EXERCISE DATA =
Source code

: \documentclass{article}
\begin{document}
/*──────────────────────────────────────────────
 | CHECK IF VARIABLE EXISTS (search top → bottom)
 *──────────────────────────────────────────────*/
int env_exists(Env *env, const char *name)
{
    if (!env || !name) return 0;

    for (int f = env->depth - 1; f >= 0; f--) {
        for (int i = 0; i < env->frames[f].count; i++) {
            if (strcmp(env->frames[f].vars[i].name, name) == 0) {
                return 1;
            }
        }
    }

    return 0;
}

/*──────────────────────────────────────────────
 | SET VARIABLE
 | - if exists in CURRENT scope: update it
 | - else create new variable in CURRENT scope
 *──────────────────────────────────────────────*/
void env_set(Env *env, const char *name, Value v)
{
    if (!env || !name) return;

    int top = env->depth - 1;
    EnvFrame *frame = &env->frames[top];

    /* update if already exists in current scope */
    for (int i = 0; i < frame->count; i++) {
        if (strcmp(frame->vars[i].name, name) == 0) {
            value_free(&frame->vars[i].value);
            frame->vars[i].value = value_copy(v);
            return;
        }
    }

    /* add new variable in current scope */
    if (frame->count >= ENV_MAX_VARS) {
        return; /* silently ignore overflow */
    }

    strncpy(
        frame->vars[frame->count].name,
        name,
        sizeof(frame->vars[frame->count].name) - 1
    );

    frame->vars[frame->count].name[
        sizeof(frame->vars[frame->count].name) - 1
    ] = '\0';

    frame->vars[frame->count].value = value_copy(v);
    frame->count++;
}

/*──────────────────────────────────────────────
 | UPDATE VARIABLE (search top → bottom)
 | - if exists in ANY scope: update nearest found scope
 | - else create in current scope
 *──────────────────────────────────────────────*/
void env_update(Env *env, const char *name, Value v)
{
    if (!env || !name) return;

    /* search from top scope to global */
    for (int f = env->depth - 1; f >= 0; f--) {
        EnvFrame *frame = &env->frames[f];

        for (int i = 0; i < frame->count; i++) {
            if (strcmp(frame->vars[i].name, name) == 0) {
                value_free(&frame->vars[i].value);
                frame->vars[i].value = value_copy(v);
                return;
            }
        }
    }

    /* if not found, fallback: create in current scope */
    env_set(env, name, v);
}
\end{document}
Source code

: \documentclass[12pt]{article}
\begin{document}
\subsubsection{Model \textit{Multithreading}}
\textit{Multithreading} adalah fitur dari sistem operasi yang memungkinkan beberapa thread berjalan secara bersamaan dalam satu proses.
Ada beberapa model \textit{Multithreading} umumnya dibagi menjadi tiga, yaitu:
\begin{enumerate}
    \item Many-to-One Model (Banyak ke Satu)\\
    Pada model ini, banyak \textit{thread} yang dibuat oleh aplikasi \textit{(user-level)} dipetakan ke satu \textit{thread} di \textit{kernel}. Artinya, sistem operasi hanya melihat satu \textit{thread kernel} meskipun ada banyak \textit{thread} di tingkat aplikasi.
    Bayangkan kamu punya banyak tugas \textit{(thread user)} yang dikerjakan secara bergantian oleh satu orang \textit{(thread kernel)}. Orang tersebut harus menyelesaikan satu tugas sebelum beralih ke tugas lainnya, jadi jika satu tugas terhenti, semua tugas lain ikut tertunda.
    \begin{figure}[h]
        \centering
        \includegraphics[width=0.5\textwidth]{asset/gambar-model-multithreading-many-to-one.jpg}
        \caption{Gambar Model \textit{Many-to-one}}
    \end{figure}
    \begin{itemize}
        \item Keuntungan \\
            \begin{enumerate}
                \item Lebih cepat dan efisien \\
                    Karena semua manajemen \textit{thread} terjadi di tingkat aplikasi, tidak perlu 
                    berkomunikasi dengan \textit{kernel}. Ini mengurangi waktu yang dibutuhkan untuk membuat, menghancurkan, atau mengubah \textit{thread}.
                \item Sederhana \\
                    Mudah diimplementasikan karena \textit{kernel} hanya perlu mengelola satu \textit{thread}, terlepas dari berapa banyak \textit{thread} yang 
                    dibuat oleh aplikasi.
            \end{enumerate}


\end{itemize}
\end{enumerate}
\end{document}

TASK BRIEF = Each entry above is to be quoted exactly.

RESULT OF THE TASK =
Source code

: \documentclass{article}
\begin{document}
/*──────────────────────────────────────────────
 | CHECK IF VARIABLE EXISTS (search top → bottom)
 *──────────────────────────────────────────────*/
int env_exists(Env *env, const char *name)
{
    if (!env || !name) return 0;

    for (int f = env->depth - 1; f >= 0; f--) {
        for (int i = 0; i < env->frames[f].count; i++) {
            if (strcmp(env->frames[f].vars[i].name, name) == 0) {
                return 1;
            }
        }
    }

    return 0;
}

/*──────────────────────────────────────────────
 | SET VARIABLE
 | - if exists in CURRENT scope: update it
 | - else create new variable in CURRENT scope
 *──────────────────────────────────────────────*/
void env_set(Env *env, const char *name, Value v)
{
    if (!env || !name) return;

    int top = env->depth - 1;
    EnvFrame *frame = &env->frames[top];

    /* update if already exists in current scope */
    for (int i = 0; i < frame->count; i++) {
        if (strcmp(frame->vars[i].name, name) == 0) {
            value_free(&frame->vars[i].value);
            frame->vars[i].value = value_copy(v);
            return;
        }
    }

    /* add new variable in current scope */
    if (frame->count >= ENV_MAX_VARS) {
        return; /* silently ignore overflow */
    }

    strncpy(
        frame->vars[frame->count].name,
        name,
        sizeof(frame->vars[frame->count].name) - 1
    );

    frame->vars[frame->count].name[
        sizeof(frame->vars[frame->count].name) - 1
    ] = '\0';

    frame->vars[frame->count].value = value_copy(v);
    frame->count++;
}

/*──────────────────────────────────────────────
 | UPDATE VARIABLE (search top → bottom)
 | - if exists in ANY scope: update nearest found scope
 | - else create in current scope
 *──────────────────────────────────────────────*/
void env_update(Env *env, const char *name, Value v)
{
    if (!env || !name) return;

    /* search from top scope to global */
    for (int f = env->depth - 1; f >= 0; f--) {
        EnvFrame *frame = &env->frames[f];

        for (int i = 0; i < frame->count; i++) {
            if (strcmp(frame->vars[i].name, name) == 0) {
                value_free(&frame->vars[i].value);
                frame->vars[i].value = value_copy(v);
                return;
            }
        }
    }

    /* if not found, fallback: create in current scope */
    env_set(env, name, v);
}
\end{document}
Source code

: \documentclass[12pt]{article}
\begin{document}
\subsubsection{Model \textit{Multithreading}}
\textit{Multithreading} adalah fitur dari sistem operasi yang memungkinkan beberapa thread berjalan secara bersamaan dalam satu proses.
Ada beberapa model \textit{Multithreading} umumnya dibagi menjadi tiga, yaitu:
\begin{enumerate}
    \item Many-to-One Model (Banyak ke Satu)\\
    Pada model ini, banyak \textit{thread} yang dibuat oleh aplikasi \textit{(user-level)} dipetakan ke satu \textit{thread} di \textit{kernel}. Artinya, sistem operasi hanya melihat satu \textit{thread kernel} meskipun ada banyak \textit{thread} di tingkat aplikasi.
    Bayangkan kamu punya banyak tugas \textit{(thread user)} yang dikerjakan secara bergantian oleh satu orang \textit{(thread kernel)}. Orang tersebut harus menyelesaikan satu tugas sebelum beralih ke tugas lainnya, jadi jika satu tugas terhenti, semua tugas lain ikut tertunda.
    \begin{figure}[h]
        \centering
        \includegraphics[width=0.5\textwidth]{asset/gambar-model-multithreading-many-to-one.jpg}
        \caption{Gambar Model \textit{Many-to-one}}
    \end{figure}
    \begin{itemize}
        \item Keuntungan \\
            \begin{enumerate}
                \item Lebih cepat dan efisien \\
                    Karena semua manajemen \textit{thread} terjadi di tingkat aplikasi, tidak perlu 
                    berkomunikasi dengan \textit{kernel}. Ini mengurangi waktu yang dibutuhkan untuk membuat, menghancurkan, atau mengubah \textit{thread}.
                \item Sederhana \\
                    Mudah diimplementasikan karena \textit{kernel} hanya perlu mengelola satu \textit{thread}, terlepas dari berapa banyak \textit{thread} yang 
                    dibuat oleh aplikasi.
            \end{enumerate}


\end{itemize}
\end{enumerate}
\end{document}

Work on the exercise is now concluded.